Reputation: 99
Sorry I don't know if this is something simple, or even where the problem fits in the greater scheme of programming.
So in my unsophisticated ways, my programs have always been of the scheme: 1. start program, 2. wait while program runs, 3. program is done and gone.
What I am doing now is creating a table from a long list of transactions (10,000s of). The table has several combo boxes for the user to select filters. Right now, every time the user changes a filter, the entire log is re-processed, which takes half a minute or a minute.
What I would rather do is have the trade log held in memory, or somehow latently but more immediately available. But not have the program "spinning" in the background. So the user could go about using Excel unaware that the program is ready in the background in case they want to update the table later, or not.
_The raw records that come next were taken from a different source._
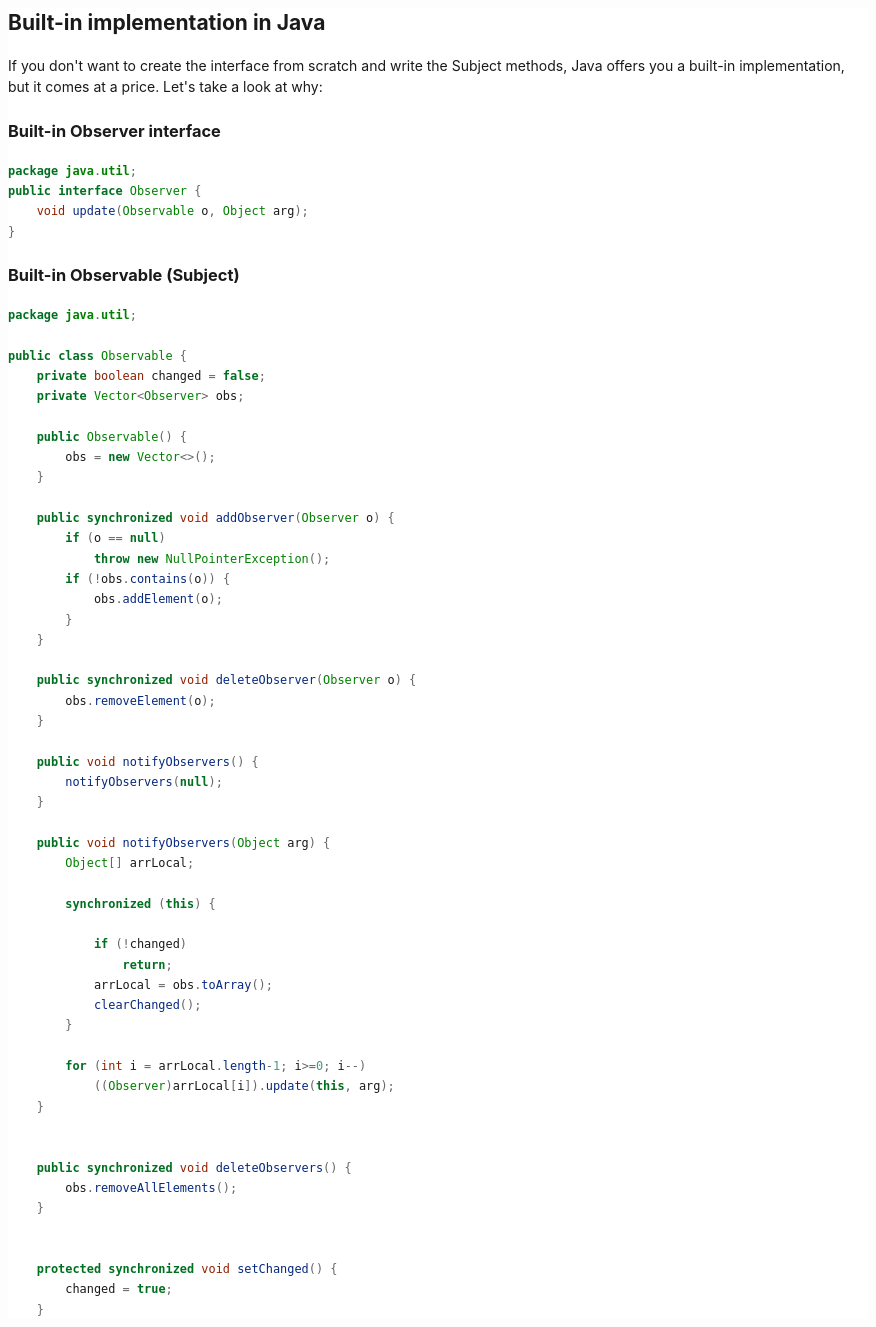 ## Built-in implementation in Java
If you don't want to create the interface from scratch and write the Subject methods, Java offers you a built-in implementation, but it comes at a price. Let's take a look at why:
### Built-in Observer interface
```java
package java.util;
public interface Observer {
    void update(Observable o, Object arg);
}
```
### Built-in Observable (Subject)
```java
package java.util;

public class Observable {
    private boolean changed = false;
    private Vector<Observer> obs;

    public Observable() {
        obs = new Vector<>();
    }

    public synchronized void addObserver(Observer o) {
        if (o == null)
            throw new NullPointerException();
        if (!obs.contains(o)) {
            obs.addElement(o);
        }
    }

    public synchronized void deleteObserver(Observer o) {
        obs.removeElement(o);
    }

    public void notifyObservers() {
        notifyObservers(null);
    }

    public void notifyObservers(Object arg) {
        Object[] arrLocal;

        synchronized (this) {

            if (!changed)
                return;
            arrLocal = obs.toArray();
            clearChanged();
        }

        for (int i = arrLocal.length-1; i>=0; i--)
            ((Observer)arrLocal[i]).update(this, arg);
    }

  
    public synchronized void deleteObservers() {
        obs.removeAllElements();
    }


    protected synchronized void setChanged() {
        changed = true;
    }
```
Does that make sense? If it can't be done in VBA, I'd still be curious how it would be done in another environment, say C#, if it could be. Thanks.
Upvotes: 1
Views: 3016
Reputation: 23530
If the frequency of updates to the options trade is low enough you could separate reading and processing the option trades from the filtering process: Step 1 - Refresh - read the logs and process them, storing the results in global containers (arrays, collections, dictionaries, objects ...) Step 2 - User requests - show form - user chooses filters - show/store results extracted from the global containers.
Upvotes: 2
Reputation:
There are several options
Edit: How are you filtering? If you're iterating through thousands of items in an array testing for criteria it can be very slow. Excel's Advanced Filter
is very quick and could process hundreds of thousands of rows with multiple criteria quickly.
Upvotes: 2
Reputation: 26601
When a macro in Excel VBA runs, the user cannot use Excel anymore, running the VBA "stucks" the whole program.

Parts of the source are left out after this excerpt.